─── SOURCE RECORDS ───
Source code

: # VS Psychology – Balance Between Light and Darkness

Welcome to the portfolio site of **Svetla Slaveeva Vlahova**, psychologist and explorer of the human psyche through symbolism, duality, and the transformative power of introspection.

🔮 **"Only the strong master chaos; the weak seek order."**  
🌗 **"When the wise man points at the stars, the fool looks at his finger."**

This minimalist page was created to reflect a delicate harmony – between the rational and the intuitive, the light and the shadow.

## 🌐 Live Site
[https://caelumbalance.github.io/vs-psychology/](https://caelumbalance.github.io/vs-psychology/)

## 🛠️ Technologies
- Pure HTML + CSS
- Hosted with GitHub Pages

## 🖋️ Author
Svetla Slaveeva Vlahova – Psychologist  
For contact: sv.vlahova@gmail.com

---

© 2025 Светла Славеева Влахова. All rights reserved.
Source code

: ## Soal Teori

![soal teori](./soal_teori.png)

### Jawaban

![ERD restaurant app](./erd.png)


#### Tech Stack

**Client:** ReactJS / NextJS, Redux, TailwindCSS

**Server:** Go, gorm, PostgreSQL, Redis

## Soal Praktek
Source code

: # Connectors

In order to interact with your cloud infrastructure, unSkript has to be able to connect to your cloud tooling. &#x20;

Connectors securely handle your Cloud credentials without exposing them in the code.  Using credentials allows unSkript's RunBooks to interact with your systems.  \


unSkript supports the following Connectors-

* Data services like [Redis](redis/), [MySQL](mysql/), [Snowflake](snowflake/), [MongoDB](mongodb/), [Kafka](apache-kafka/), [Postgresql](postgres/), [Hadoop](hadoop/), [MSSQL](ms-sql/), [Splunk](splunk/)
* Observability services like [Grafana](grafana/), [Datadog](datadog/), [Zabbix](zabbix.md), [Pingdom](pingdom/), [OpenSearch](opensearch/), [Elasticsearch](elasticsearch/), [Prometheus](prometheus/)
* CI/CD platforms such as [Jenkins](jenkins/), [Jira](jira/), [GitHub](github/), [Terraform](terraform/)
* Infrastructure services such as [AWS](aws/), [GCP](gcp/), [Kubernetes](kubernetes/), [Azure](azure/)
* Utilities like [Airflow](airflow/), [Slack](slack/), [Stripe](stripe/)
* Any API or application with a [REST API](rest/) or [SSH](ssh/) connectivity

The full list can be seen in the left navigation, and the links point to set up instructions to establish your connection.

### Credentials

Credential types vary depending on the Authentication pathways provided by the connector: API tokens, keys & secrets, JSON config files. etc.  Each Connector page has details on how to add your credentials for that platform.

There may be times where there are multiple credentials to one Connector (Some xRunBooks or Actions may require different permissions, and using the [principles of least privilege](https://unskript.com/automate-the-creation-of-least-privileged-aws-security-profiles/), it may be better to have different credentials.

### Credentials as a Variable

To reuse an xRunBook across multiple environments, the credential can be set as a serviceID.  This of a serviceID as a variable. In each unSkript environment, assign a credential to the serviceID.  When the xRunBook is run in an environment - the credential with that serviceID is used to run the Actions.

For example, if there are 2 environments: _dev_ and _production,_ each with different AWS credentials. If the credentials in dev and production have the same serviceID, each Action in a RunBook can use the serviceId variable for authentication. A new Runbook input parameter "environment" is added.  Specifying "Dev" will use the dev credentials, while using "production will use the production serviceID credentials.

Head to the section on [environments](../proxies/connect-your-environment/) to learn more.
───
─── SOURCE RECORDS ───
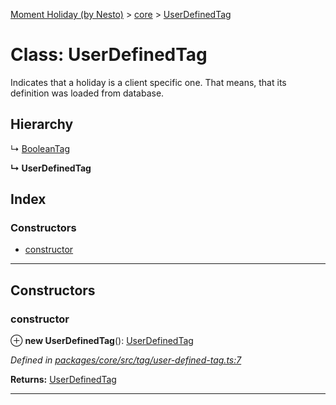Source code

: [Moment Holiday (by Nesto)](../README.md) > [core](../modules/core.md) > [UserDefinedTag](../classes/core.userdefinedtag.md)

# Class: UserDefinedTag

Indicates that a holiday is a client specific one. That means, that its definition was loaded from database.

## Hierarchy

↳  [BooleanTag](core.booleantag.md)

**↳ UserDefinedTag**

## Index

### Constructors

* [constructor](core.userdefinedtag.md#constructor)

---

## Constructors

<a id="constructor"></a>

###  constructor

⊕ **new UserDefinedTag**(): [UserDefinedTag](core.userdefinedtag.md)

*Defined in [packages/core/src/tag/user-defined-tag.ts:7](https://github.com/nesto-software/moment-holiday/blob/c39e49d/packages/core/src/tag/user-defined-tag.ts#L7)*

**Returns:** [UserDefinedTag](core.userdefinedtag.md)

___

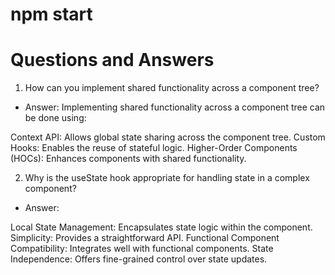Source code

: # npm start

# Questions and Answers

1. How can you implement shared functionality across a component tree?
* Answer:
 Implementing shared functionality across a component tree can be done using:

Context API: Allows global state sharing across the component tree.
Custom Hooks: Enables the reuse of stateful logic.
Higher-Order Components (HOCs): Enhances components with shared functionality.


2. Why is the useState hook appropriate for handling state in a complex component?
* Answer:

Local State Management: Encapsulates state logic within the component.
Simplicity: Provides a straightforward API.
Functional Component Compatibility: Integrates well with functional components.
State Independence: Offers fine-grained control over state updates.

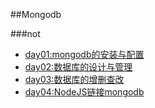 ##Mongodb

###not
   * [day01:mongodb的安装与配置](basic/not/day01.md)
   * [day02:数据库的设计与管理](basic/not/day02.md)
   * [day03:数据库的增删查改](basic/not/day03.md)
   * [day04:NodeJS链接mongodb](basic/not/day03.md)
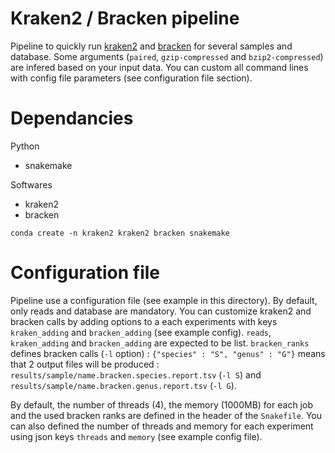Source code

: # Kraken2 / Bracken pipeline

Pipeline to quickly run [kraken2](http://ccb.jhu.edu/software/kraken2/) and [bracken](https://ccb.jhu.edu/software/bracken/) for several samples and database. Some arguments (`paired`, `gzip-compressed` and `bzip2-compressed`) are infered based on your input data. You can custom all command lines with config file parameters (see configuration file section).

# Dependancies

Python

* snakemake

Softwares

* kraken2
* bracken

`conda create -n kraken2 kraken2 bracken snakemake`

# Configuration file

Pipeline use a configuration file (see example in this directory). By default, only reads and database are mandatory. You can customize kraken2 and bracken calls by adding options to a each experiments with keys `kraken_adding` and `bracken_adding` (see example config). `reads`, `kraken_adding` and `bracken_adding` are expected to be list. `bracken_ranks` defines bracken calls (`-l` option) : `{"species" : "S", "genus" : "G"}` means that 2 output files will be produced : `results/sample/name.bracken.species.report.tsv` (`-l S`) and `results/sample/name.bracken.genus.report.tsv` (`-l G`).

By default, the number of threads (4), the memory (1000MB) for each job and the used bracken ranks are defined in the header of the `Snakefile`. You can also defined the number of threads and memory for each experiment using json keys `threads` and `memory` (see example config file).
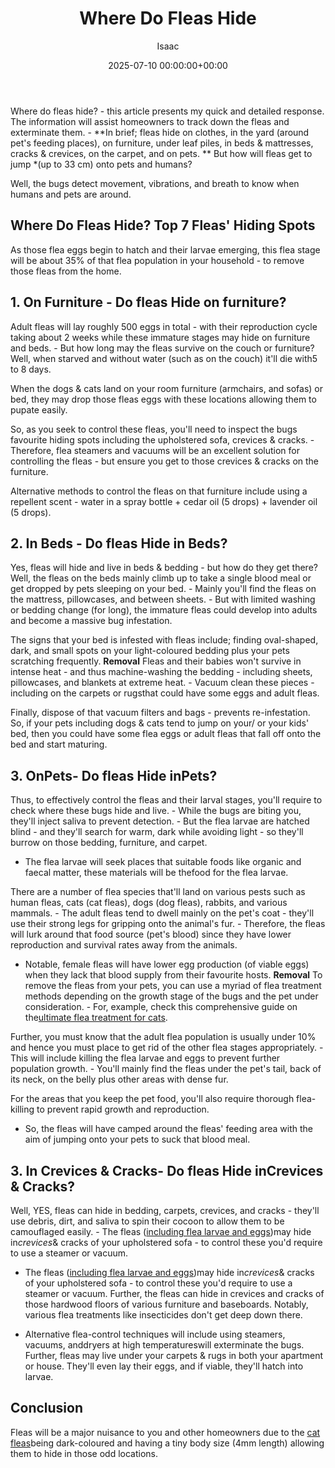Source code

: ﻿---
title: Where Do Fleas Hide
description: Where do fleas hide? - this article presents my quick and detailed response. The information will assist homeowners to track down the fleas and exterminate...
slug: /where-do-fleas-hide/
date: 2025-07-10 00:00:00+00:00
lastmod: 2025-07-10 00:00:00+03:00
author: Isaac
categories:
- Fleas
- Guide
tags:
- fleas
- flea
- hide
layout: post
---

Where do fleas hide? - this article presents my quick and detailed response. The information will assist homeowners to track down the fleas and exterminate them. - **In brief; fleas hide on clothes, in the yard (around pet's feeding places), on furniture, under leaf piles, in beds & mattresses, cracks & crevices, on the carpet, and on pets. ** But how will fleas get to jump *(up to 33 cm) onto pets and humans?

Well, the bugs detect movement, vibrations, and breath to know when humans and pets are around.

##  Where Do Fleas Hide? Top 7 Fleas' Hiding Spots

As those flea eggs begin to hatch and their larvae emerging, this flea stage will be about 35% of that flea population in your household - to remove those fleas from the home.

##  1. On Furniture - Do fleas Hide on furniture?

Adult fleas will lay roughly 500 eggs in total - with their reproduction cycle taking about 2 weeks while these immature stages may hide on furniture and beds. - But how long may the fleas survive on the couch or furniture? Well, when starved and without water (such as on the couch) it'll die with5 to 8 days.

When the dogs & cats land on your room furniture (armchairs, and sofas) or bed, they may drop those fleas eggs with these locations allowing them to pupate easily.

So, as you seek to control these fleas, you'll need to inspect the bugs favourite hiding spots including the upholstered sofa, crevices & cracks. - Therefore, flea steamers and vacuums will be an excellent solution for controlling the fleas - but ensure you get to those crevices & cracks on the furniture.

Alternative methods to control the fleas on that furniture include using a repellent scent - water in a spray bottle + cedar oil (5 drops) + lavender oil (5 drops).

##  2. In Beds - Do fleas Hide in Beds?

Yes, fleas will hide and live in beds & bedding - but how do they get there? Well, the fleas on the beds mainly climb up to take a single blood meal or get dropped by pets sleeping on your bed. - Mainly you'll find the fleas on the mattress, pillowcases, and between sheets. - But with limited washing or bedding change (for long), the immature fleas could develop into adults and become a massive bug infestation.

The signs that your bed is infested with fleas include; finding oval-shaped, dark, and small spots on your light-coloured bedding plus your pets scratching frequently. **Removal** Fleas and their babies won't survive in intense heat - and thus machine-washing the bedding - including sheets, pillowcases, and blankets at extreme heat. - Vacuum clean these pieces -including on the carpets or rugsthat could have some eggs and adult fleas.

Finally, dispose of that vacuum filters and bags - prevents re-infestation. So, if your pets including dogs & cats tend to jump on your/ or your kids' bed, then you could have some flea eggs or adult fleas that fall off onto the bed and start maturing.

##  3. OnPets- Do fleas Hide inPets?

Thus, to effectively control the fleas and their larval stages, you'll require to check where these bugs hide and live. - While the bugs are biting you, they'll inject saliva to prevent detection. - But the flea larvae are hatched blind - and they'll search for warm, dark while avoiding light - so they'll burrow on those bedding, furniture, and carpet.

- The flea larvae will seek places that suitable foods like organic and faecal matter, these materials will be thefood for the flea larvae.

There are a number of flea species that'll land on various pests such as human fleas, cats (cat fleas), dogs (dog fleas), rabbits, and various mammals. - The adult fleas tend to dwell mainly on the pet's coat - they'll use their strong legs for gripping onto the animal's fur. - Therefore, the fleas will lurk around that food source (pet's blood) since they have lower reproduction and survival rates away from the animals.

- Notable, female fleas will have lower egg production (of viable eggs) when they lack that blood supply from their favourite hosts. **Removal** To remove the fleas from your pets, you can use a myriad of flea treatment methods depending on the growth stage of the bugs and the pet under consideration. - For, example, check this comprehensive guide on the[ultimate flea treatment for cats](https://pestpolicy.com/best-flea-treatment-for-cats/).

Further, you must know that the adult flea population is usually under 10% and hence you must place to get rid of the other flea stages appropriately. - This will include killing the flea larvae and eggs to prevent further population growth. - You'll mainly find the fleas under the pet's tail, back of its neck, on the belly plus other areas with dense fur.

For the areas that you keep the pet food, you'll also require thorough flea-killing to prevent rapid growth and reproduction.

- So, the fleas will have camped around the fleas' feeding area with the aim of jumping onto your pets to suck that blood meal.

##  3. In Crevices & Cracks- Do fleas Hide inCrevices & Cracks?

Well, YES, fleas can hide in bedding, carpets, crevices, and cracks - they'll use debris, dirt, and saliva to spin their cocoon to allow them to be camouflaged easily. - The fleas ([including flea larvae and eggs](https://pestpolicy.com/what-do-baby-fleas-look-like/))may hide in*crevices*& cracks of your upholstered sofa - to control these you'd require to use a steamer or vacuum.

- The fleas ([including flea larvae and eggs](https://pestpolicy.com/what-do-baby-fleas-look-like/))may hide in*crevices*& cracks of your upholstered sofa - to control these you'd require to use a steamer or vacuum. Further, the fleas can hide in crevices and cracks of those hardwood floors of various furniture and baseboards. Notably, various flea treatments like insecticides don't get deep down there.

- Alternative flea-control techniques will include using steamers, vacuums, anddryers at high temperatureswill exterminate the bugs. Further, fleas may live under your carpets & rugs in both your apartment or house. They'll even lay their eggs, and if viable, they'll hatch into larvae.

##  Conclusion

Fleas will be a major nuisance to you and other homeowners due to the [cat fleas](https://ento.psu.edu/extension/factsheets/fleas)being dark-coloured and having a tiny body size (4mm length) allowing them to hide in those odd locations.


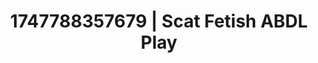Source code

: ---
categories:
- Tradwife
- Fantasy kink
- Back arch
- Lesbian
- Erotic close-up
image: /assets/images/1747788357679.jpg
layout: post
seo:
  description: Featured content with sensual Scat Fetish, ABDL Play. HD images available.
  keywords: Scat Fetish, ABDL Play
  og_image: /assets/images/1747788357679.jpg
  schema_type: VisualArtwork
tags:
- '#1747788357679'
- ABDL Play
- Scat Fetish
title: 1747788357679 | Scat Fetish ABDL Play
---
───
─── SOURCE RECORDS ───
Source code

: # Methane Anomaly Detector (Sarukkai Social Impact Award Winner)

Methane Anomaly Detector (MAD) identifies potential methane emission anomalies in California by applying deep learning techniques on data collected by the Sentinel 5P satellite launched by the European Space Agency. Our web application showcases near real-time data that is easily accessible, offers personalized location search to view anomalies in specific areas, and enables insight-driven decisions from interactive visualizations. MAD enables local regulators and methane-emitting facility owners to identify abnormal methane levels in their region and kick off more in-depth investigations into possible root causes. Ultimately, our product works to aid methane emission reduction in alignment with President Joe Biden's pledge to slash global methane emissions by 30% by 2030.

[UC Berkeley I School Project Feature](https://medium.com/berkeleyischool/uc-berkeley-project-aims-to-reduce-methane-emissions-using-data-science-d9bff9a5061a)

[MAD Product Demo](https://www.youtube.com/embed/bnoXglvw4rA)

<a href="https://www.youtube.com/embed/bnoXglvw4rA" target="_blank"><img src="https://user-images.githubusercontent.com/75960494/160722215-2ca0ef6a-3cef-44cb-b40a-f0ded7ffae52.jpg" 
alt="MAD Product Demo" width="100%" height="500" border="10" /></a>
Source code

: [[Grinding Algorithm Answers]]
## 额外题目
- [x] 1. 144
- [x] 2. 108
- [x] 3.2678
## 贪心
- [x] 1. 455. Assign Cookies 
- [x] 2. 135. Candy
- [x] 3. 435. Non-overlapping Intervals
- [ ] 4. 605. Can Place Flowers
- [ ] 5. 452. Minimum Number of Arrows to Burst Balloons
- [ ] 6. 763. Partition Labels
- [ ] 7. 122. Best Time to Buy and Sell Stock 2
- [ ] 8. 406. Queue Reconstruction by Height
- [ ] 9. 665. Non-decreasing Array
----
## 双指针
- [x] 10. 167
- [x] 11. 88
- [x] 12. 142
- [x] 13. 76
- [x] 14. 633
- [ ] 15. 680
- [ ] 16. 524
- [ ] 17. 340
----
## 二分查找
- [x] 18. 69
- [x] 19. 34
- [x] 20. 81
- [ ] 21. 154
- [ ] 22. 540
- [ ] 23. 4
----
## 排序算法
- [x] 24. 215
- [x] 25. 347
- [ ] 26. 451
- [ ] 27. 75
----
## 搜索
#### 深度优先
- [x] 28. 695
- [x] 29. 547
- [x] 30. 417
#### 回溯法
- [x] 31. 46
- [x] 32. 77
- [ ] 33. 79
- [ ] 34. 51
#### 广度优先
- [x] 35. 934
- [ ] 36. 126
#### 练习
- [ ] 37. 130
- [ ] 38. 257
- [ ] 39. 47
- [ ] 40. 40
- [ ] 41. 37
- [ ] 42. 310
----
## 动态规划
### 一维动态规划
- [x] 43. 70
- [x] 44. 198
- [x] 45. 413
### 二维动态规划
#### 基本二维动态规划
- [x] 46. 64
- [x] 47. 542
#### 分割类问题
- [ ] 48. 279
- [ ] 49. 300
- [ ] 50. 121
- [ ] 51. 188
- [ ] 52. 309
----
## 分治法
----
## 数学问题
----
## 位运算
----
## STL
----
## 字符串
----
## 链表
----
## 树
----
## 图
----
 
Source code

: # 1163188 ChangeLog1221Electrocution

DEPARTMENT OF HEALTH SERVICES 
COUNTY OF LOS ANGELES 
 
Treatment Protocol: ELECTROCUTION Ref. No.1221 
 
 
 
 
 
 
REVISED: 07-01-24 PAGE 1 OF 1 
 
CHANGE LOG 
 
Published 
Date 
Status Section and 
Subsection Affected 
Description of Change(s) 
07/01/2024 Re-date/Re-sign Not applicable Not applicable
───
WHAT YOU SHOULD DO
With "Redis" as the search string, filter the records and return each line that has it.

THE ANSWER
**Server:** Go, gorm, PostgreSQL, Redis
* Data services like [Redis](redis/), [MySQL](mysql/), [Snowflake](snowflake/), [MongoDB](mongodb/), [Kafka](apache-kafka/), [Postgresql](postgres/), [Hadoop](hadoop/), [MSSQL](ms-sql/), [Splunk](splunk/)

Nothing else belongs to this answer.